On Thu, Jul 21, 2011 at 08:44:35AM -0500, Anthony Liguori wrote:
> On 07/21/2011 08:34 AM, Daniel P. Berrange wrote:
> >On Thu, Jul 21, 2011 at 07:54:05AM -0500, Adam Litke wrote:
> >>Added Anthony to give him the opportunity to address the finer points of
> >>this one especially with respect to the qemu IO thread(s).
> >>
> >>This feature is really about capping the compute performance of a VM
> >>such that we get consistent top end performance.  Yes, qemu has non-VCPU
> >>threads that this patch set doesn't govern, but that's the point.  We
> >>are not attempting to throttle IO or device emulation with this feature.
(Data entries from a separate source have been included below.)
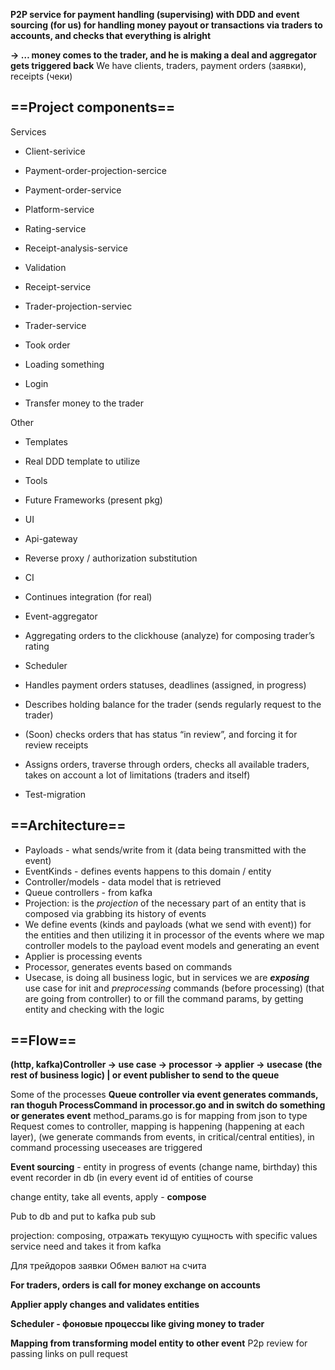 **P2P service for payment handling (supervising) with DDD and event sourcing (for us) for handling money payout or transactions via traders to accounts, and checks that everything is alright** 

**-> … money comes to the trader, and he is making a deal and aggregator gets triggered back**
We have clients, traders, payment orders (заявки), receipts (чеки)

## ==**Project components**==

Services
- Client-serivice
- Payment-order-projection-sercice
- Payment-order-service
- Platform-service 
- Rating-service
- Receipt-analysis-service
- Validation
- Receipt-service
- Trader-projection-serviec
- Trader-service

- Took order
- Loading something
- Login
- Transfer money to the trader

Other
- Templates
- Real DDD template to utilize
- Tools
- Future Frameworks (present pkg)
- UI
- Api-gateway
- Reverse proxy / authorization substitution 
- CI
- Continues integration (for real)
- Event-aggregator
- Aggregating orders to the clickhouse (analyze) for composing trader’s rating 
- Scheduler

- Handles payment orders statuses, deadlines (assigned, in progress)
- Describes holding balance for the trader (sends regularly request to the trader)
- (Soon) checks orders that has status “in review”, and forcing it for review receipts
- Assigns orders, traverse through orders, checks all available traders, takes on account a lot of limitations (traders and itself) 

- Test-migration

  

  

  

## ==**Architecture**==

  

- Payloads - what sends/write from it (data being transmitted with the event)
- EventKinds - defines events happens to this domain / entity
- Controller/models - data model that is retrieved 
- Queue controllers - from kafka
- Projection: is the _projection_ of the necessary part of an entity that is composed via grabbing its history of events
- We define events (kinds and payloads (what we send with event)) for the entities and then utilizing it in processor of the events where we map controller models to the payload event models and generating an event
- Applier is processing events
- Processor, generates events based on commands
- Usecase, is doing all business logic, but in services we are **_exposing_** use case for init and _preprocessing_ commands (before processing) (that are going from controller) to or fill the command params, by getting entity and checking with the logic

  

  

## ==**Flow**==

  

**(http, kafka)Controller -> use case -> processor -> applier -> usecase (the rest of business logic) | or event publisher to send to the queue**

Some of the processes
**Queue controller via event generates commands, ran thoguh ProcessCommand in processor.go and in switch do something or generates event**
method_params.go is for mapping from json to type
Request comes to controller, mapping is happening (happening at each layer), (we generate commands from events, in critical/central entities), in command processing useceases are triggered

**Event sourcing** - entity in progress of events (change name, birthday) this event recorder in db (in every event id of entities of course  
  
change entity, take all events, apply - **compose**

  

Pub to db and put to kafka pub sub

  

projection: composing, отражать текущую сущность with specific values service need and takes it from kafka


Для трейдоров заявки Обмен валют на счита

**For traders, orders is call for money exchange on accounts**


**Applier apply changes and validates entities** 

**Scheduler - фоновые процессы like giving money to trader**


**Mapping from transforming model entity to other event**
P2p review for passing links on pull request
> >>  It's true that an IO-intensive guest may consume more host resources
> >>than a compute intensive guest, but they should still have equal top-end
> >>CPU performance when viewed from the guest's perspective.
> >
> >I could be mis-understanding, what you're trying to achieve,
> >here, so perhaps we should consider an example.
> >
> >  - A machine has 4 physical CPUs
> >  - There are 4 guests on the machine
> >  - Each guest has 2 virtual CPUs
> >
> >So we've overcommit the host CPU resources x2 here.
> >
> >Lets say that we want to use this feature to ensure consistent
> >top end performance of every guest, splitting the host pCPUs
> >resources evenly across all guests, so each guest is ensured
> >1 pCPU worth of CPU time overall.
> >
> >This patch lets you do this by assigning caps per VCPU. So
> >in this example, each VCPU cgroup would have to be configured
> >to cap the VCPUs at 50% of a single pCPU.
> >
> >This leaves the other QEMU threads uncapped / unaccounted
> >for. If any one guest causes non-trivial compute load in
> >a non-VCPU thread, this can/will impact the top-end compute
> >performance of all the other guests on the machine.
> 
> But this is not undesirable behavior.  You're mixing up consistency
> and top end performance.  They are totally different things and I
> think most consumers of capping really only care about the later.
> 
> >
> >If we did caps per VM, then you could set the VM cgroup
> >such that the VM as a whole had 100% of a single pCPU.
> 
> Consistent performance is very hard to achieve.  The desire is to
> cap performance not just within a box, but also across multiple
> different boxes with potentially different versions of KVM.  The I/O
> threads are basically hypervisor overhead.  That's going to change
> over time.
> 
> >If a guest is 100% compute bound, it can use its full
> >100% of a pCPU allocation in vCPU threads. If any other
> >guest is causing CPU time in a non-VCPU thread, it cannot
> >impact the top end compute performance of VCPU threads in
> >the other guests.
> >
> >A per-VM cap would, however, mean a guest with 2 vCPUs
> >could have unequal scheduling, where one vCPU claimed 75%
> >of the pCPU and the othe vCPU got left with only 25%.
> >
> >So AFAICT, per-VM cgroups is better for ensuring top
> >end compute performance of a guest as a whole, but
> >per-VCPU cgroups can ensure consistent top end performance
> >across vCPUs within a guest.
> 
> And the later is the primary use case as far as I can tell.
> 
> If I'm a user, I'll be very confused if I have a 4 VCPU guest, run 1
> instance of specint, and get X as the result.  I then run 4
> instances of specint and get X as the result.  My expectation is to
> get 4X as the result because I'm running 4 instances.

I don't see why doing limits at per-VM vs per-VM has an impact
on performance when adding extra guests. It would certainly
change behaviour if adding extra vCPUs to a guest though.